Microsoft's attempt to make Windows Mobile/CE run just like Windows, only
smaller, was why it failed. It was always awkward to use. However, they beat
Palm OS, and I think that was Microsoft's downfall, in the end. They assumed
that they beat Palm because Palm wasn't Windows, and therefore they couldn't
hope to beat the Windows juggernaut. This was shown to be a fallacy when they
lost to iOS. Palm lost because Palm was mismanaged. Now, facing real
competition from a true mobile platform, Microsoft realized that the Windows
model could not scale down unless it was the only option the consumer had.
Necessity being the mother of invention, Windows Phone 7 is the result.

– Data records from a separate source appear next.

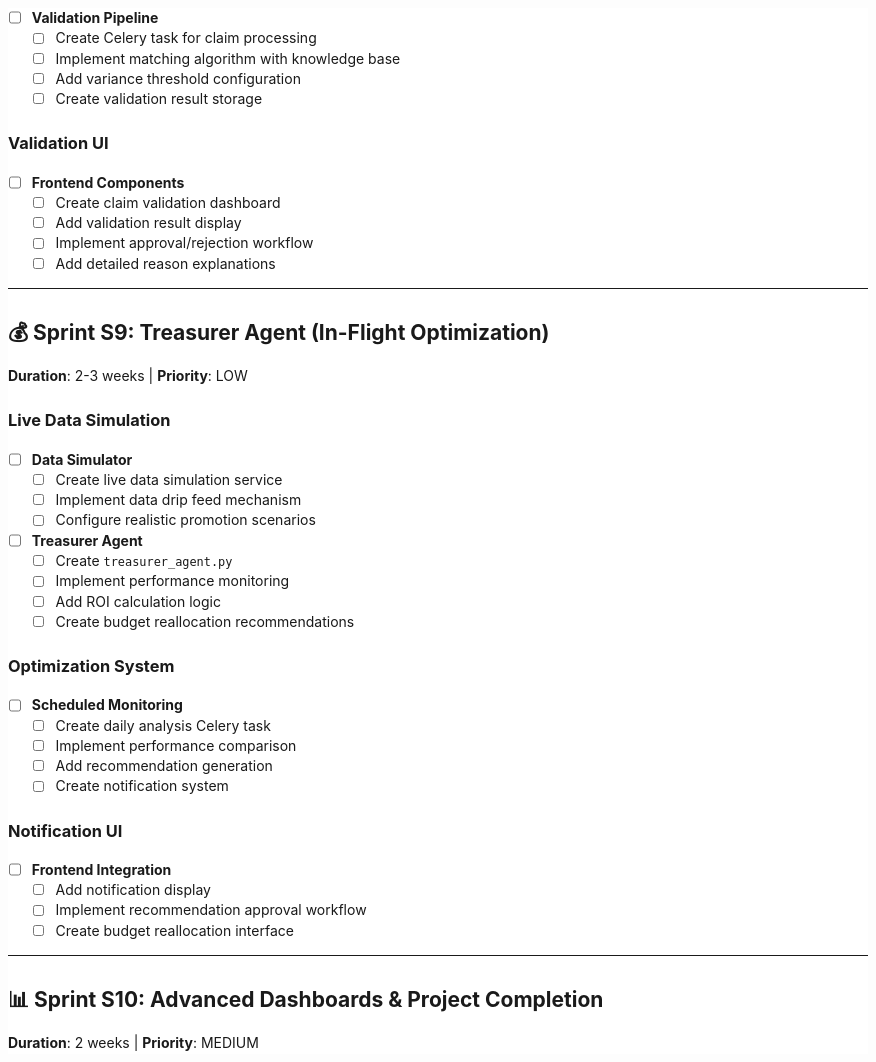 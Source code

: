 - [ ] **Validation Pipeline**
  - [ ] Create Celery task for claim processing
  - [ ] Implement matching algorithm with knowledge base
  - [ ] Add variance threshold configuration
  - [ ] Create validation result storage

### **Validation UI**
- [ ] **Frontend Components**
  - [ ] Create claim validation dashboard
  - [ ] Add validation result display
  - [ ] Implement approval/rejection workflow
  - [ ] Add detailed reason explanations

---

## 💰 **Sprint S9: Treasurer Agent (In-Flight Optimization)**
**Duration**: 2-3 weeks | **Priority**: LOW

### **Live Data Simulation**
- [ ] **Data Simulator**
  - [ ] Create live data simulation service
  - [ ] Implement data drip feed mechanism
  - [ ] Configure realistic promotion scenarios

- [ ] **Treasurer Agent**
  - [ ] Create `treasurer_agent.py`
  - [ ] Implement performance monitoring
  - [ ] Add ROI calculation logic
  - [ ] Create budget reallocation recommendations

### **Optimization System**
- [ ] **Scheduled Monitoring**
  - [ ] Create daily analysis Celery task
  - [ ] Implement performance comparison
  - [ ] Add recommendation generation
  - [ ] Create notification system

### **Notification UI**
- [ ] **Frontend Integration**
  - [ ] Add notification display
  - [ ] Implement recommendation approval workflow
  - [ ] Create budget reallocation interface

---

## 📊 **Sprint S10: Advanced Dashboards & Project Completion**
**Duration**: 2 weeks | **Priority**: MEDIUM
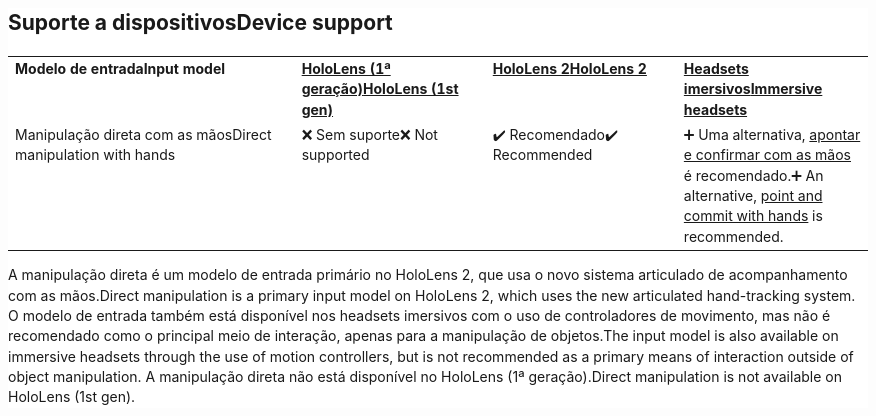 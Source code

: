 ## <a name="device-support"></a><span data-ttu-id="c6a42-114">Suporte a dispositivos</span><span class="sxs-lookup"><span data-stu-id="c6a42-114">Device support</span></span>

<table>
<colgroup>
    <col width="33%" />
    <col width="22%" />
    <col width="22%" />
    <col width="22%" />
</colgroup>
<tr>
     <td><span data-ttu-id="c6a42-115"><strong>Modelo de entrada</strong></span><span class="sxs-lookup"><span data-stu-id="c6a42-115"><strong>Input model</strong></span></span></td>
     <td><span data-ttu-id="c6a42-116"><a href="hololens-hardware-details.md"><strong>HoloLens (1ª geração)</strong></a></span><span class="sxs-lookup"><span data-stu-id="c6a42-116"><a href="hololens-hardware-details.md"><strong>HoloLens (1st gen)</strong></a></span></span></td>
     <td><span data-ttu-id="c6a42-117"><a href="https://docs.microsoft.com/hololens/hololens2-hardware"><strong>HoloLens 2</strong></span><span class="sxs-lookup"><span data-stu-id="c6a42-117"><a href="https://docs.microsoft.com/hololens/hololens2-hardware"><strong>HoloLens 2</strong></span></span></td>
     <td><span data-ttu-id="c6a42-118"><a href="immersive-headset-hardware-details.md"><strong>Headsets imersivos</strong></a></span><span class="sxs-lookup"><span data-stu-id="c6a42-118"><a href="immersive-headset-hardware-details.md"><strong>Immersive headsets</strong></a></span></span></td>
</tr>
<tr>
     <td><span data-ttu-id="c6a42-119">Manipulação direta com as mãos</span><span class="sxs-lookup"><span data-stu-id="c6a42-119">Direct manipulation with hands</span></span></td>
     <td><span data-ttu-id="c6a42-120">❌ Sem suporte</span><span class="sxs-lookup"><span data-stu-id="c6a42-120">❌ Not supported</span></span></td>
     <td><span data-ttu-id="c6a42-121">✔️ Recomendado</span><span class="sxs-lookup"><span data-stu-id="c6a42-121">✔️ Recommended</span></span></td>
     <td><span data-ttu-id="c6a42-122">➕ Uma alternativa, <a href="point-and-commit.md">apontar e confirmar com as mãos</a> é recomendado.</span><span class="sxs-lookup"><span data-stu-id="c6a42-122">➕ An alternative, <a href="point-and-commit.md">point and commit with hands</a> is recommended.</span></span></td>
    
</tr>
</table>


<span data-ttu-id="c6a42-123">A manipulação direta é um modelo de entrada primário no HoloLens 2, que usa o novo sistema articulado de acompanhamento com as mãos.</span><span class="sxs-lookup"><span data-stu-id="c6a42-123">Direct manipulation is a primary input model on HoloLens 2, which uses the new articulated hand-tracking system.</span></span> <span data-ttu-id="c6a42-124">O modelo de entrada também está disponível nos headsets imersivos com o uso de controladores de movimento, mas não é recomendado como o principal meio de interação, apenas para a manipulação de objetos.</span><span class="sxs-lookup"><span data-stu-id="c6a42-124">The input model is also available on immersive headsets through the use of motion controllers, but is not recommended as a primary means of interaction outside of object manipulation.</span></span> <span data-ttu-id="c6a42-125">A manipulação direta não está disponível no HoloLens (1ª geração).</span><span class="sxs-lookup"><span data-stu-id="c6a42-125">Direct manipulation is not available on HoloLens (1st gen).</span></span>
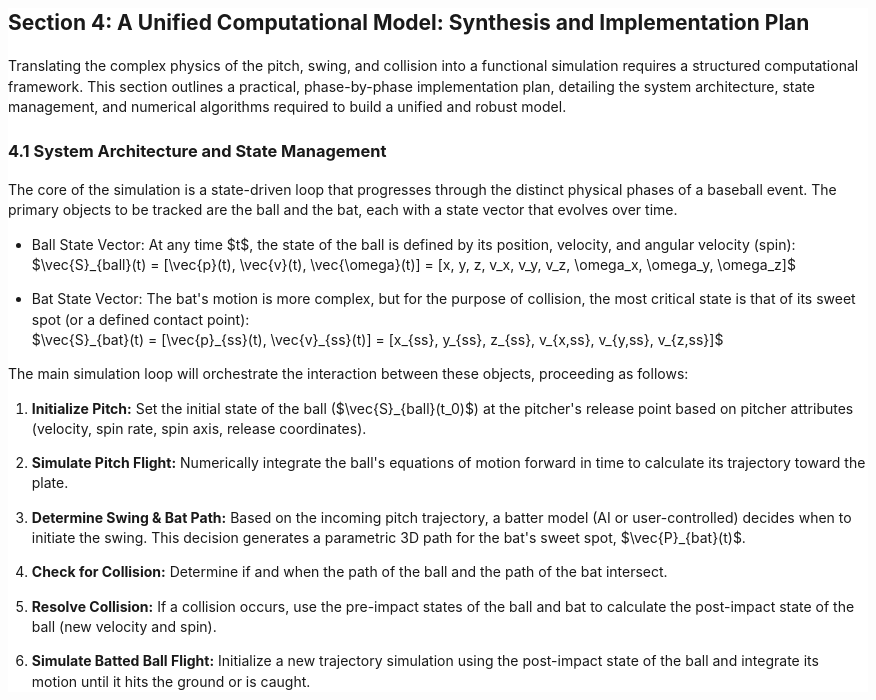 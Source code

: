 ## Section 4: A Unified Computational Model: Synthesis and Implementation Plan

Translating the complex physics of the pitch, swing, and collision into
a functional simulation requires a structured computational framework.
This section outlines a practical, phase-by-phase implementation plan,
detailing the system architecture, state management, and numerical
algorithms required to build a unified and robust model.

### 4.1 System Architecture and State Management

The core of the simulation is a state-driven loop that progresses
through the distinct physical phases of a baseball event. The primary
objects to be tracked are the ball and the bat, each with a state vector
that evolves over time.

- Ball State Vector: At any time \$t\$, the state of the ball is defined
  by its position, velocity, and angular velocity (spin):  
  \$\vec{S}\_{ball}(t) = \[\vec{p}(t), \vec{v}(t), \vec{\omega}(t)\] =
  \[x, y, z, v_x, v_y, v_z, \omega_x, \omega_y, \omega_z\]\$

- Bat State Vector: The bat's motion is more complex, but for the
  purpose of collision, the most critical state is that of its sweet
  spot (or a defined contact point):  
  \$\vec{S}\_{bat}(t) = \[\vec{p}\_{ss}(t), \vec{v}\_{ss}(t)\] =
  \[x\_{ss}, y\_{ss}, z\_{ss}, v\_{x,ss}, v\_{y,ss}, v\_{z,ss}\]\$

The main simulation loop will orchestrate the interaction between these
objects, proceeding as follows:

1.  **Initialize Pitch:** Set the initial state of the ball
    (\$\vec{S}\_{ball}(t_0)\$) at the pitcher's release point based on
    pitcher attributes (velocity, spin rate, spin axis, release
    coordinates).

2.  **Simulate Pitch Flight:** Numerically integrate the ball's
    equations of motion forward in time to calculate its trajectory
    toward the plate.

3.  **Determine Swing & Bat Path:** Based on the incoming pitch
    trajectory, a batter model (AI or user-controlled) decides when to
    initiate the swing. This decision generates a parametric 3D path for
    the bat's sweet spot, \$\vec{P}\_{bat}(t)\$.

4.  **Check for Collision:** Determine if and when the path of the ball
    and the path of the bat intersect.

5.  **Resolve Collision:** If a collision occurs, use the pre-impact
    states of the ball and bat to calculate the post-impact state of the
    ball (new velocity and spin).

6.  **Simulate Batted Ball Flight:** Initialize a new trajectory
    simulation using the post-impact state of the ball and integrate its
    motion until it hits the ground or is caught.
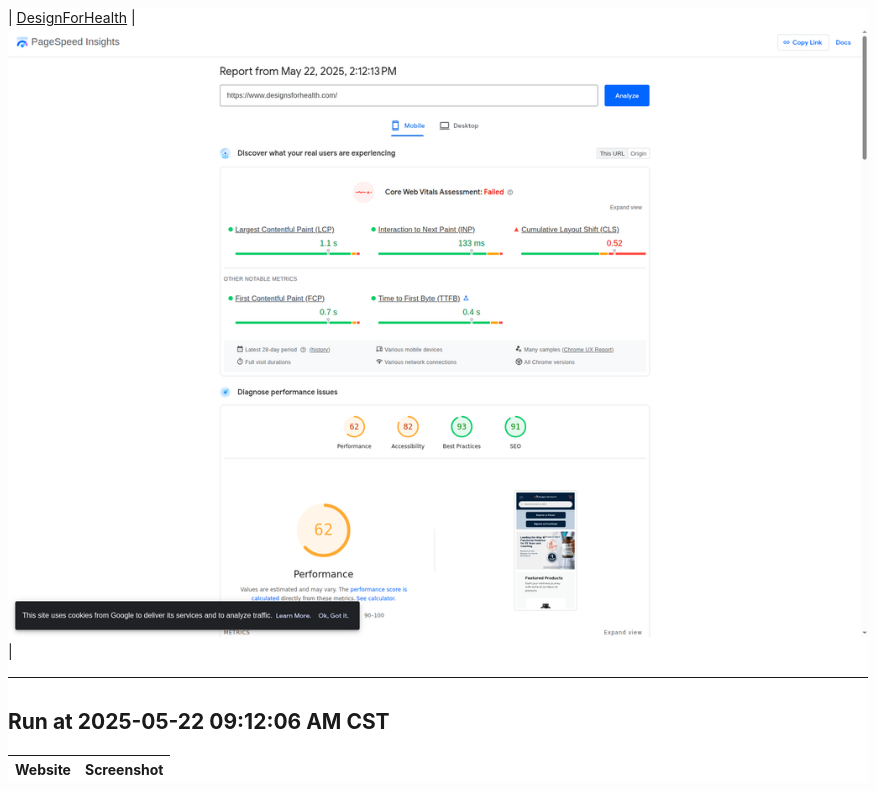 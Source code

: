 | [DesignForHealth](https://pagespeed.web.dev/analysis/https-www-designsforhealth-com/m5txr1w59j?form_factor=mobile) | ![DesignForHealth Screenshot](DesignForHealth/DesignForHealth-m5txr1w59j.png) |

---

## Run at 2025-05-22 09:12:06 AM CST

| Website | Screenshot |
|---------|------------| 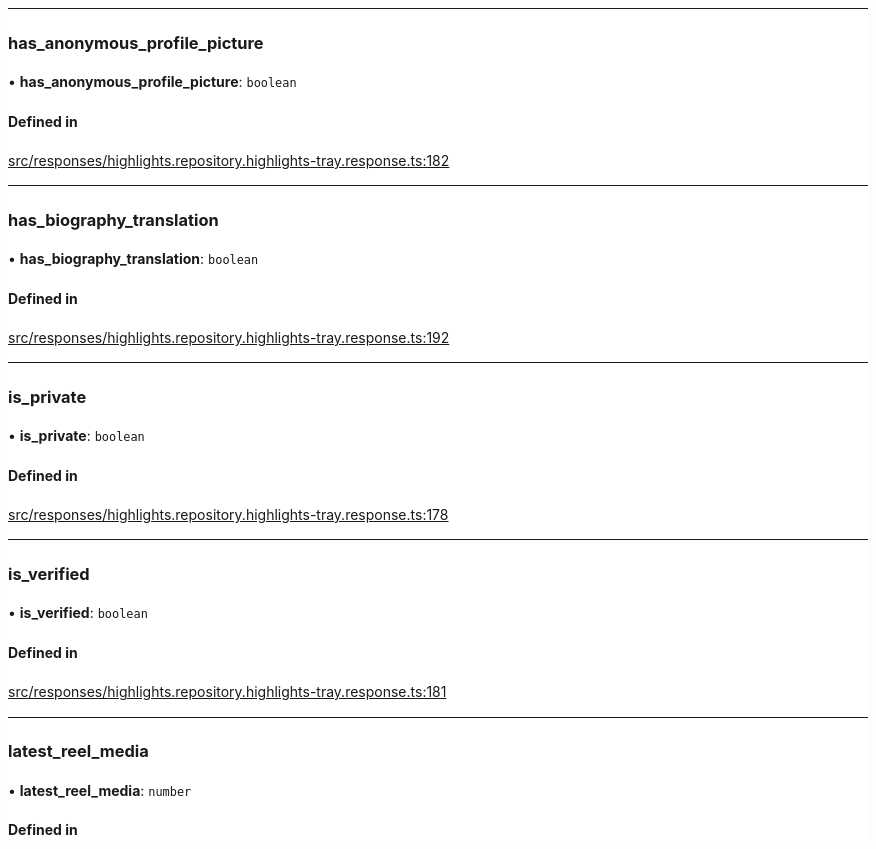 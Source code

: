 ___

### has\_anonymous\_profile\_picture

• **has\_anonymous\_profile\_picture**: `boolean`

#### Defined in

[src/responses/highlights.repository.highlights-tray.response.ts:182](https://github.com/Nerixyz/instagram-private-api/blob/4971f34/src/responses/highlights.repository.highlights-tray.response.ts#L182)

___

### has\_biography\_translation

• **has\_biography\_translation**: `boolean`

#### Defined in

[src/responses/highlights.repository.highlights-tray.response.ts:192](https://github.com/Nerixyz/instagram-private-api/blob/4971f34/src/responses/highlights.repository.highlights-tray.response.ts#L192)

___

### is\_private

• **is\_private**: `boolean`

#### Defined in

[src/responses/highlights.repository.highlights-tray.response.ts:178](https://github.com/Nerixyz/instagram-private-api/blob/4971f34/src/responses/highlights.repository.highlights-tray.response.ts#L178)

___

### is\_verified

• **is\_verified**: `boolean`

#### Defined in

[src/responses/highlights.repository.highlights-tray.response.ts:181](https://github.com/Nerixyz/instagram-private-api/blob/4971f34/src/responses/highlights.repository.highlights-tray.response.ts#L181)

___

### latest\_reel\_media

• **latest\_reel\_media**: `number`

#### Defined in
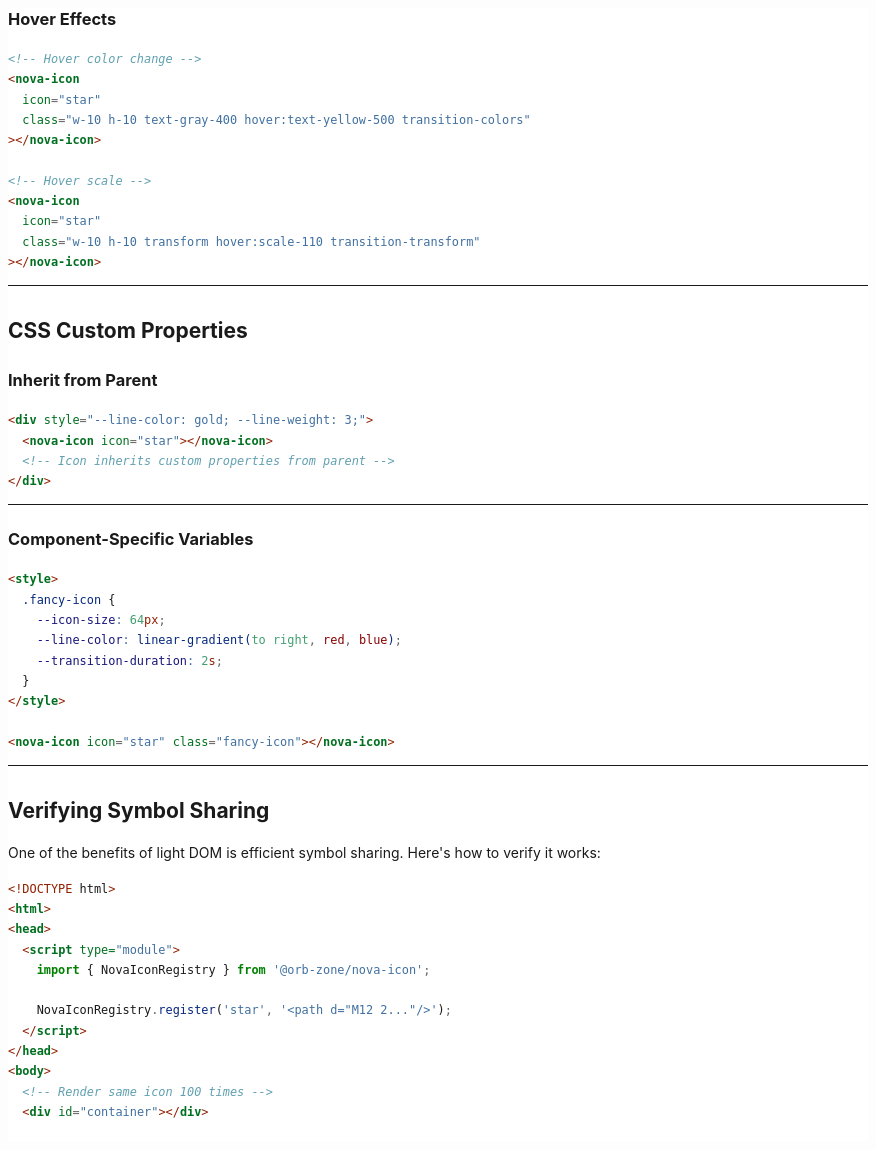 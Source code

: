 
### Hover Effects

```html
<!-- Hover color change -->
<nova-icon 
  icon="star" 
  class="w-10 h-10 text-gray-400 hover:text-yellow-500 transition-colors"
></nova-icon>

<!-- Hover scale -->
<nova-icon 
  icon="star" 
  class="w-10 h-10 transform hover:scale-110 transition-transform"
></nova-icon>
```

---

## CSS Custom Properties

### Inherit from Parent

```html
<div style="--line-color: gold; --line-weight: 3;">
  <nova-icon icon="star"></nova-icon>
  <!-- Icon inherits custom properties from parent -->
</div>
```

---

### Component-Specific Variables

```html
<style>
  .fancy-icon {
    --icon-size: 64px;
    --line-color: linear-gradient(to right, red, blue);
    --transition-duration: 2s;
  }
</style>

<nova-icon icon="star" class="fancy-icon"></nova-icon>
```

---

## Verifying Symbol Sharing

One of the benefits of light DOM is efficient symbol sharing. Here's how to verify it works:

```html
<!DOCTYPE html>
<html>
<head>
  <script type="module">
    import { NovaIconRegistry } from '@orb-zone/nova-icon';
    
    NovaIconRegistry.register('star', '<path d="M12 2..."/>');
  </script>
</head>
<body>
  <!-- Render same icon 100 times -->
  <div id="container"></div>
  
```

Now, if Microsoft has truly seen the light, it would show in their tablet
strategy. So far, I see only the same old song-and-dance: "The OS for the
tablet is Windows 7." It is clear that the mentality has not changed, and this
is the reason I don't think WP7 has a chance either. The management still
doesn't understand that the market has changed.

------
poutine
The best measure of success (if you're a shareholder at least) is this:

[http://www.macrumors.com/2011/01/31/apple-rakes-in-over-
half...](http://www.macrumors.com/2011/01/31/apple-rakes-in-over-half-of-
mobile-phone-industrys-fourth-quarter-profits/)

50% of the mobile industry profits. Much better metric than units shipped.
Doesn't seem to include the iPad either.

------
T_S_
Tough business, punditry. You have to be right enough to get people's
attention and wrong enough to make it interesting.

------
lurkinggrue
Good thing they went with iOS instead.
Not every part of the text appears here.